In Uncategorized on October 5, 2011 by grahamharrowell

Daisy May, the Home Secretary, wants to change the immigration rules to prevent convicted criminals from avoiding deportation through the European Convention on Human Rights. Good luck to her. Whatever she gets through Parliament (and she needs to do that first) can be struck down under the Human Rights Act if it breaches the Convention, so not much point. Apparently, she’s also keen to get rid of the Human Rights Act too. To what end, apart from playing to the Daily Mail gallery?
We (the United Kingdom, that is) were instrumental in forcing the ECHR on Europe in the aftermath of WW2. Apart from anything else we figured that the Convention would prevent the rise of another Hitler type dictatorship. You can imagine the scene. “I’m sorry Mr Hitler but this just won’t do. The court orders you to stop this SA nonsense at once.” “OK boys, put the brown shirts back in the box and the armbands too. We’re beaten.” In fact some German judges did rule against the Nazis and paid with their lives. The purpose of the ECHR was quite sweet but unlikely ever to be realised.

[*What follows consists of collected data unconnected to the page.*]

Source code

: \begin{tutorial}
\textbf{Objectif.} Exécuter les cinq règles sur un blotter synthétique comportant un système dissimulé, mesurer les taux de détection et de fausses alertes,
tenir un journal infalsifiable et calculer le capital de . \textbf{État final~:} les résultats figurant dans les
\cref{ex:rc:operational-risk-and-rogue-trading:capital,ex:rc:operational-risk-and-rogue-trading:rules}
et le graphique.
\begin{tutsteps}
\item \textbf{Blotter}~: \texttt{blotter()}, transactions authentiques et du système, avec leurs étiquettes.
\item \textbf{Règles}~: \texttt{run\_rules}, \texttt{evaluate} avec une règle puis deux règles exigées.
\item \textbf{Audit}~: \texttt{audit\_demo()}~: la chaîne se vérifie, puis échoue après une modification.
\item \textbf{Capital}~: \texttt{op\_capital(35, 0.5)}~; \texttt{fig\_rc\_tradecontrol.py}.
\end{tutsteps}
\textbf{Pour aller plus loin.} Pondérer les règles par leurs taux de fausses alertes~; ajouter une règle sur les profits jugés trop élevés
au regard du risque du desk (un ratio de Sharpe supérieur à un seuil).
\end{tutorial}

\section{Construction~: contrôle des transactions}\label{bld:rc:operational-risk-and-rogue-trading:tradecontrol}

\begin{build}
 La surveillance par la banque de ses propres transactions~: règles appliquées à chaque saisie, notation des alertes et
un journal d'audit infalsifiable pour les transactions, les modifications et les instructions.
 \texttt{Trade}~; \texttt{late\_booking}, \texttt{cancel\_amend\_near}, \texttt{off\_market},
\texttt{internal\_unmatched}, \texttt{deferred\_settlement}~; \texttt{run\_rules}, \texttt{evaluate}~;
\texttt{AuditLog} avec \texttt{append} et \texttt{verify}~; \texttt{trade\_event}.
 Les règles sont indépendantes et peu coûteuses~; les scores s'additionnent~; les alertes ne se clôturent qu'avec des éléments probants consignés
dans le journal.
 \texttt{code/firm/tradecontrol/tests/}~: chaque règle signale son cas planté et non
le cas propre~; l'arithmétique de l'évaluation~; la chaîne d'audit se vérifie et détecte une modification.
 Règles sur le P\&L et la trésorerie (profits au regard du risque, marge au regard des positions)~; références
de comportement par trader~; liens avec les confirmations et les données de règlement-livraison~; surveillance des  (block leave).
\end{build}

The point is that we have been, and will continue to be (thank goodness) subject to the ECHR. All that the HRA did was to give judges here in the UK the power to consider quickly any claim that a government action breached the ECHR (rather than wait years for a case to come to court in Strasbourg) and to have it considered by the wonderfully sensible British judiciary rather than a bunch on contrary foreigners. Well, be careful what you wish for! It seems to be that our own judges have appeared to be more contrary than the Europeans.
Incidentally, the Home Secretary might have been better advised to avoid cases allegedly involving cats (and I can assure you that the arrest teams in UKBA carry little cat baskets so that people being removed and deported can take their pets with them) and to instance something like the man who sought to avoid deportation by claiming his ECHR right to family life. He said that he wished to be able to visit his daughters and that to remove him would breach his rights. His conviction was for raping his daughters. The fact that they, for their part, had no wish to see him ever again was not relevant to the court as it was his Human Rights that were being brought into play. I think Mrs May should not seek to trivialize important matters.